Commute service on this division accounts for the substantial number of Pacifics, Mountains and GS 4-8-4s on the roster, relative to most other SP divisions at the time.
I have chosen my locomotive numbers from these assignments, combined with examination of yard and roundhouse photos at San Luis Obispo, the nearest locomotive facility to my layout’s mythical Santa Rosalia Branch. Among the Consolidations listed on page 11, you can see numbers 2592, 2752, and 2829, all of which are on my layout. I also have an S-2 diesel switcher no. 1389, which as you can see was also on this division. The booklet shown above is for 1950, but in 1953 these same engines were still at San Luis Obispo.
I discussed these same issues, and showed a San Luis roundhouse photo, in the post cited at the top of this post, along with showing a 1952 locomotive assignment sheet. One of the truly distinctive locomotives assigned for years at San Luis Obispo was Consolidation 2592. In the last years of its active life, it had a “whaleback” tender inherited from an early cab-forward. Here is one view of the engine switching at San Luis Obispo, taken in January 1954 by Rod Crossley. Note that the road name on the side of the tender is smaller than was standard after 1946.
This locomotive is Class C-9, built by Baldwin in 1906, and like many Harriman Consolidations, so useful that it remained in service when newer and more modern engines were going to scrap.

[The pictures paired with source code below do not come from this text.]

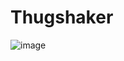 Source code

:# Thugshaker
![image](https://github.com/thugshakerm/READme/assets/151803451/26faac40-e356-46ce-b68f-60f5b483f469)

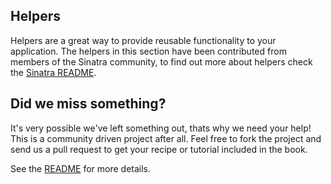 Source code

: Helpers
-------

Helpers are a great way to provide reusable functionality to your application.
The helpers in this section have been contributed from members of the Sinatra
community, to find out more about helpers check the [Sinatra README][helpers].

## Did we miss something?

It's very possible we've left something out, thats why we need your help! This
is a community driven project after all. Feel free to fork the project and send
us a pull request to get your recipe or tutorial included in the book. 

See the [README][readme] for more details.

[readme]: http://github.com/sinatra/sinatra-book-contrib/blob/master/README.md
[helpers]: http://www.sinatrarb.com/intro#Helpers
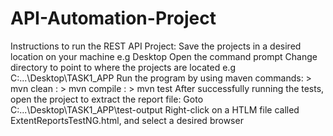 # API-Automation-Project
Instructions to run the REST API Project:
Save the projects in a desired location on your machine e.g Desktop
Open the command prompt
Change directory to point to where the projects are located e.g C:\...\Desktop\TASK1_APP
Run the program by using maven commands: > mvn clean
                                       : > mvn compile
                                       : > mvn test
After successfully running the tests, open the project to extract the report file:
Goto C:\...\Desktop\TASK1_APP\test-output
Right-click on a HTLM file called ExtentReportsTestNG.html, and select a desired browser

Here is my model of SP 2592, switching on my layout at Ballard. This model combines a Key brass SP 2-8-0 with a Westside brass tender, making this a distinctive locomotive. Today it also has DCC and sound, thanks to Al Massi.
This single locomotive example illustrates one way to use the assignment sheets, combined with photographic evidence of how locomotives were configured and even lettered, to provide a realistic part of a layout locomotive fleet.